MUERTE AL ESTADO INÚTIL

Una pancarta amarilla asoma a la desangelada Plaza del Ayuntamiento por una avenida principal. Son las diez en punto de la mañana. Las personas que  portan en alto aquel grito estampado en una colcha de cama de 1,35 son mayoritariamente parejas jóvenes, de entre 25 y 35 años, que acaban de dejar a sus hijos en el colegio y ya no tienen hoy otra ocupación más que la que ha movido al ser humano desde los tiempos cavernarios en que seguramente éste alcanzó conciencia: procurar el sustento diario de sus familias.
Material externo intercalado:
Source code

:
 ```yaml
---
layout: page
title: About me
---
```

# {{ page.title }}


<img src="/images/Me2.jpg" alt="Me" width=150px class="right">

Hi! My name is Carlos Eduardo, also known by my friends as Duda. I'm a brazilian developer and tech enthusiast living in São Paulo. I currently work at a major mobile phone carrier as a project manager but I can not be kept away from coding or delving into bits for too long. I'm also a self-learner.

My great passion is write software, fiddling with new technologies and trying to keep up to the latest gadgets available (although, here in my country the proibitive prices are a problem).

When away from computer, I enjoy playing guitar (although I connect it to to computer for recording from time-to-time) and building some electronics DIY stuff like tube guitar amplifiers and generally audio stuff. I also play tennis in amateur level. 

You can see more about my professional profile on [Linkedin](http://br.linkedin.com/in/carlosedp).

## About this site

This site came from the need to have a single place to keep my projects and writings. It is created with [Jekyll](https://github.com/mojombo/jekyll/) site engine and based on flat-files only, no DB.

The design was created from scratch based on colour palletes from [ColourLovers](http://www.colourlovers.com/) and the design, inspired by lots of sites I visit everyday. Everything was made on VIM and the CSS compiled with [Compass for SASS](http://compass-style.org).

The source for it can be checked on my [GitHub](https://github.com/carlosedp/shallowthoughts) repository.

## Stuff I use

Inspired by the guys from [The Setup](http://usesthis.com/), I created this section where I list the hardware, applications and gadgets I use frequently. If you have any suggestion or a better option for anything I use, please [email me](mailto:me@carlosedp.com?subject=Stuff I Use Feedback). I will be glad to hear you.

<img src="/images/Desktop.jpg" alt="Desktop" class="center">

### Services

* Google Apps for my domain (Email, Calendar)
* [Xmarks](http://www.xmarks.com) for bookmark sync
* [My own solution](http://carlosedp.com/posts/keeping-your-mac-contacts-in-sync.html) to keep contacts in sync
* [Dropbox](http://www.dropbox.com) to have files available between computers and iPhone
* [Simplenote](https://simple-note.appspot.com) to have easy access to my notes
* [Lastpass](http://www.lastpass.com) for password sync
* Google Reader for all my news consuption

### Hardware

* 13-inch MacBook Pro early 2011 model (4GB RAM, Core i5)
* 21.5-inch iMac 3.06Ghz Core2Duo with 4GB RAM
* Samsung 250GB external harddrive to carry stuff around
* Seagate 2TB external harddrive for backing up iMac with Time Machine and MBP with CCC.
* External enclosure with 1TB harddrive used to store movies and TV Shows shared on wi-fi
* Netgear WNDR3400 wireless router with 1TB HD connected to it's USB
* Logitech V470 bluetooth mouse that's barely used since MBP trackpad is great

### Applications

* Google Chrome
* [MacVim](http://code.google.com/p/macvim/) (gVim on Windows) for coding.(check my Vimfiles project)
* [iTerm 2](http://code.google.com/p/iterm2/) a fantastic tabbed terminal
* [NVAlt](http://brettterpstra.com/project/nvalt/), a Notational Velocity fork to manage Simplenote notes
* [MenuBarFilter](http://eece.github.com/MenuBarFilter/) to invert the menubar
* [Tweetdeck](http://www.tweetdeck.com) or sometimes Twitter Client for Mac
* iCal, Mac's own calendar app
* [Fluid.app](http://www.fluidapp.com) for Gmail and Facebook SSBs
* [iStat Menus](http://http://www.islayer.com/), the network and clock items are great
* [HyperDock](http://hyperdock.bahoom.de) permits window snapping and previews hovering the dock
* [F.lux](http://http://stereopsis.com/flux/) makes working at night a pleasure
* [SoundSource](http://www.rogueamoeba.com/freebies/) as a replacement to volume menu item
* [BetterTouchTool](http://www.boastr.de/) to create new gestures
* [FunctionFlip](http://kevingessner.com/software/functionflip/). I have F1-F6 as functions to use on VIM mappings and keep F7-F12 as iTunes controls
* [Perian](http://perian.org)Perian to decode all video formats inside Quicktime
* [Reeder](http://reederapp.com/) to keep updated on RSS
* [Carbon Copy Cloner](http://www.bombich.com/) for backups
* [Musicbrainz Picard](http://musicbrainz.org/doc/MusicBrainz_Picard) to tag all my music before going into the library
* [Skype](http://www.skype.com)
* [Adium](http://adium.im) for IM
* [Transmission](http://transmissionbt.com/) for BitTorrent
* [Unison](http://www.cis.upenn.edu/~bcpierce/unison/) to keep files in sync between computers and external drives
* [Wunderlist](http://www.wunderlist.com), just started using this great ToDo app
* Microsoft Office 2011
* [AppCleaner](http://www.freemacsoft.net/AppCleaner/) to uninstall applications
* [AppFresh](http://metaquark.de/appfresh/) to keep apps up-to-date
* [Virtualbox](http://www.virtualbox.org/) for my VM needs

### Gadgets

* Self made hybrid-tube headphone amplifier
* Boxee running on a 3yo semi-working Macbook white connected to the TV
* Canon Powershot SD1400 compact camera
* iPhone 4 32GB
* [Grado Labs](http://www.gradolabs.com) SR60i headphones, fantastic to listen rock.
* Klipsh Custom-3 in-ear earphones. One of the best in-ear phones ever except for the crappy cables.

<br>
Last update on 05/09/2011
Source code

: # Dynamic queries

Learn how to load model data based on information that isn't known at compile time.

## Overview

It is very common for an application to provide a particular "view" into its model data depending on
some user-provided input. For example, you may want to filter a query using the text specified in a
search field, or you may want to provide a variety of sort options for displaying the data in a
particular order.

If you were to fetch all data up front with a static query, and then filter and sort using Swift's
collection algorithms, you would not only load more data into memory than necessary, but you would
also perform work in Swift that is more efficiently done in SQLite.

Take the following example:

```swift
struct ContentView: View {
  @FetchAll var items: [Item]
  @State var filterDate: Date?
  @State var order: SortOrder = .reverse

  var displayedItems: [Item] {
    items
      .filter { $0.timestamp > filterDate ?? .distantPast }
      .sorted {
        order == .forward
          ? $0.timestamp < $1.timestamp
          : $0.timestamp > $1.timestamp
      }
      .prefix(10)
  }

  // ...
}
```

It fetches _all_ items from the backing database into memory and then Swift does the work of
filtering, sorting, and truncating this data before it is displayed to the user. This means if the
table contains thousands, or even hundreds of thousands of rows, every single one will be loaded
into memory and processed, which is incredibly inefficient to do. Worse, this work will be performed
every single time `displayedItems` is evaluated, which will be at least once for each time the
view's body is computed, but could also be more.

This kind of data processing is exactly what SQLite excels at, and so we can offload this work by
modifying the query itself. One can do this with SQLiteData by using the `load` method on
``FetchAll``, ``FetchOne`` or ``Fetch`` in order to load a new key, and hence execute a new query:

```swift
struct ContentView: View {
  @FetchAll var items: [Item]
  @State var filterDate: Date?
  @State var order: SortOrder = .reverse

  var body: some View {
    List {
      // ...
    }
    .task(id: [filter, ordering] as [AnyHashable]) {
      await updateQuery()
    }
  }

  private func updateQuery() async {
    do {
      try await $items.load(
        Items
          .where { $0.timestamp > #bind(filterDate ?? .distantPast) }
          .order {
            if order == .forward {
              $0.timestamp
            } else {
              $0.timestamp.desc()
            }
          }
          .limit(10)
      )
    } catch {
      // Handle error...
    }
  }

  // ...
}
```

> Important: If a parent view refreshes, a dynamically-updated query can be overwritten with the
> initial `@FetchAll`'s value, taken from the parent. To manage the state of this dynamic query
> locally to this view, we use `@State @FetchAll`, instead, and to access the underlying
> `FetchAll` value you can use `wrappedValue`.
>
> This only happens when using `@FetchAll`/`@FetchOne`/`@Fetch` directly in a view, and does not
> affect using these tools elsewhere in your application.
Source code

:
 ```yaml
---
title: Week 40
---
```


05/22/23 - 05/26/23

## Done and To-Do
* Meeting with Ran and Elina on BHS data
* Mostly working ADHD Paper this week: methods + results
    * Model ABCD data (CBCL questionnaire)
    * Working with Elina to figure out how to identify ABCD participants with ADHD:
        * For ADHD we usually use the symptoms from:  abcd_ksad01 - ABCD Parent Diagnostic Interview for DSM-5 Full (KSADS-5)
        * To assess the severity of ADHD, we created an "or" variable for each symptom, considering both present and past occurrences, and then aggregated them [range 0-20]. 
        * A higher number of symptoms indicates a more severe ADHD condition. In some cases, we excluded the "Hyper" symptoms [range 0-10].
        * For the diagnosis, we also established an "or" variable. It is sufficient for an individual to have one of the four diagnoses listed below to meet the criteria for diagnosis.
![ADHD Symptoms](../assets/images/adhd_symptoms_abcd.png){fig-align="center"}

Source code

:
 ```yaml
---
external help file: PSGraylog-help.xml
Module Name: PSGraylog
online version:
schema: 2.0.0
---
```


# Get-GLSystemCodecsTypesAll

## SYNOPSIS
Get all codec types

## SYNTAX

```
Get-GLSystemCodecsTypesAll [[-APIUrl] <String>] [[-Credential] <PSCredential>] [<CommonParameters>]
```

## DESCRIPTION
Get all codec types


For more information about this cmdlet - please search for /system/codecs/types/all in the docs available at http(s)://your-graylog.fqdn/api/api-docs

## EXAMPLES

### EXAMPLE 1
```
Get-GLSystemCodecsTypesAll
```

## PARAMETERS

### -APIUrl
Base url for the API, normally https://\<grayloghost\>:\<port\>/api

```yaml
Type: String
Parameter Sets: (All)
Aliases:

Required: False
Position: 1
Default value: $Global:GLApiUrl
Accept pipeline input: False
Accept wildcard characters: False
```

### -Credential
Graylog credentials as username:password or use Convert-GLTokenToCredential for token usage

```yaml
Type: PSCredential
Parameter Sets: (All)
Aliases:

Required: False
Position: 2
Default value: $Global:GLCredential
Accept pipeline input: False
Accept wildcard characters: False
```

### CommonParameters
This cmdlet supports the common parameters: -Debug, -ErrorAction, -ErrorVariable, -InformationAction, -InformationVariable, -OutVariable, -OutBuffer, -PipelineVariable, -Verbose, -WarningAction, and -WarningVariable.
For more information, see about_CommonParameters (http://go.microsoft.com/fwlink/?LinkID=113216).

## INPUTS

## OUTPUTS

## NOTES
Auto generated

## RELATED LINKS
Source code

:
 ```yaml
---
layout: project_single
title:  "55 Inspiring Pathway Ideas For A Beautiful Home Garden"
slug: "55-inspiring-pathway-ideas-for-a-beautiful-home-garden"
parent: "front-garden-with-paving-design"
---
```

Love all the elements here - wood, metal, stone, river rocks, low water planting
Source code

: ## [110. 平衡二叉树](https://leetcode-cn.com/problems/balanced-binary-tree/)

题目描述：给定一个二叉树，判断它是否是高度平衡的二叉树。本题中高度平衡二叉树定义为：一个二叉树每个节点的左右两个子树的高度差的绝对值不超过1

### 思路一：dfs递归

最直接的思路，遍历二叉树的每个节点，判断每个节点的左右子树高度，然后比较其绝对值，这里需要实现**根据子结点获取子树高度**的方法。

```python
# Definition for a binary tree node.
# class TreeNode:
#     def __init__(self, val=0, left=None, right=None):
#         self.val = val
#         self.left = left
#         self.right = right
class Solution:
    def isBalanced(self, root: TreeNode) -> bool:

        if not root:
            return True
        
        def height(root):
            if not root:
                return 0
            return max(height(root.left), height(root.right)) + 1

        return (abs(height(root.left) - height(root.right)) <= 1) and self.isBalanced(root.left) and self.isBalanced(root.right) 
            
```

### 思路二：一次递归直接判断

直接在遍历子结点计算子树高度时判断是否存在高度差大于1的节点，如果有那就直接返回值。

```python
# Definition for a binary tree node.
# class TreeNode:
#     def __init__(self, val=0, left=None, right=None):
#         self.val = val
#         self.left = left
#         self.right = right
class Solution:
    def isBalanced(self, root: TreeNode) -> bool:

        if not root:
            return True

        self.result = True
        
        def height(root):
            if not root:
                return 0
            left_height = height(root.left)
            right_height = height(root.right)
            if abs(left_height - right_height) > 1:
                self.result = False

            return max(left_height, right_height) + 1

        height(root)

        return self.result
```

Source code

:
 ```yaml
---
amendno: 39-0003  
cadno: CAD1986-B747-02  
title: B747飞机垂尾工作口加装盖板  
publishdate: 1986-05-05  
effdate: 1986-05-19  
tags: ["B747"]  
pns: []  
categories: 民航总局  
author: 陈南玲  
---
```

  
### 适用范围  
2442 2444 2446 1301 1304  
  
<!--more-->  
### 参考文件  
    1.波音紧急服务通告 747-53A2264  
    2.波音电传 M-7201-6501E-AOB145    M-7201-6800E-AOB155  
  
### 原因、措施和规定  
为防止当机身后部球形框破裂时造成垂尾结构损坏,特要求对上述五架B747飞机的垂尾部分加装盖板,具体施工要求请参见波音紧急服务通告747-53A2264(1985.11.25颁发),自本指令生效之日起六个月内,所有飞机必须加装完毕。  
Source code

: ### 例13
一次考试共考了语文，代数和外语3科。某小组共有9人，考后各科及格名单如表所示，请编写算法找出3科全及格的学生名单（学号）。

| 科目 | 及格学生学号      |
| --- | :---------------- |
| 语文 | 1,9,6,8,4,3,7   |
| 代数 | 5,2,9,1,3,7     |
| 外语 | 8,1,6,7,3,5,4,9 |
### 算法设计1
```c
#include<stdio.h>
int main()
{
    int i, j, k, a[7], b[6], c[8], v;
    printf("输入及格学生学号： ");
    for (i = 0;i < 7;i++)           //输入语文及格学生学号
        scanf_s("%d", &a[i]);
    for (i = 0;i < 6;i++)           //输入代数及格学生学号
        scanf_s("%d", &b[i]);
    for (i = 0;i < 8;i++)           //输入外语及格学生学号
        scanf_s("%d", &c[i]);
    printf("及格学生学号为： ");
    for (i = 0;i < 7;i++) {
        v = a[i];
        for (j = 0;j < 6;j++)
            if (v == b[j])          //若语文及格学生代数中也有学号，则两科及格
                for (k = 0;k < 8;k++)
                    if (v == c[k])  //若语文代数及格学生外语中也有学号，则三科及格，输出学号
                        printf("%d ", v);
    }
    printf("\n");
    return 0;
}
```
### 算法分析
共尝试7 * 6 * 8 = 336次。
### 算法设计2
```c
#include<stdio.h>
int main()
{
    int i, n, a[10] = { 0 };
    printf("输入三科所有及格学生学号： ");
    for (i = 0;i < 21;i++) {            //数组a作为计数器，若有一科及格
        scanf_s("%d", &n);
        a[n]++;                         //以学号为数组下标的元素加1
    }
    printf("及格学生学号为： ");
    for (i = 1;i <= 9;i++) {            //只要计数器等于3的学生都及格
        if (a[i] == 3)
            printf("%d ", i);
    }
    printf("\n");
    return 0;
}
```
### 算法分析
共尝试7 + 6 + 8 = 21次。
Solo que en la avanzada actualidad del siglo XXI, madres y padres no pueden agarrar el hacha de sílice para cobrarse una pieza salvaje o simplemente recolectar almejas en la arena de la playa durante la bajamar. Cierto que tampoco existen ya glaciaciones climáticas catastróficas, ni Tiranosaurus Rex  que devoren media tribu de un bocado, ni meteoritos a la vista que acechen y hagan extinguir especies enteras; sin embargo, ¿para qué ha valido todo el esfuerzo de siglos, todos los estados que se han erigido en protectores del bienestar cobrando impuestos? ¿Para que para todos esos padres que van entrando en la plaza el futuro sea tan incierto como para un cavernícola? ¿Para que el paso inmediato consista solamente en llevar a los niños al colegio a las nueve en punto, aunque sea agosto, porque si no van a la escuela, no harán ni una comida equilibrada al día? A los padres que portan la pancarta-colcha amarilla, el sistema no les deja trabajar para dar de comer a sus hijos, sólo les permite aceptar limosnas. El sistema no protege, no equilibra, no juzga con equidad, no distribuye la economía. Por eso, levantan en vilo una frase negra: ¡Muerte al Estado inútil!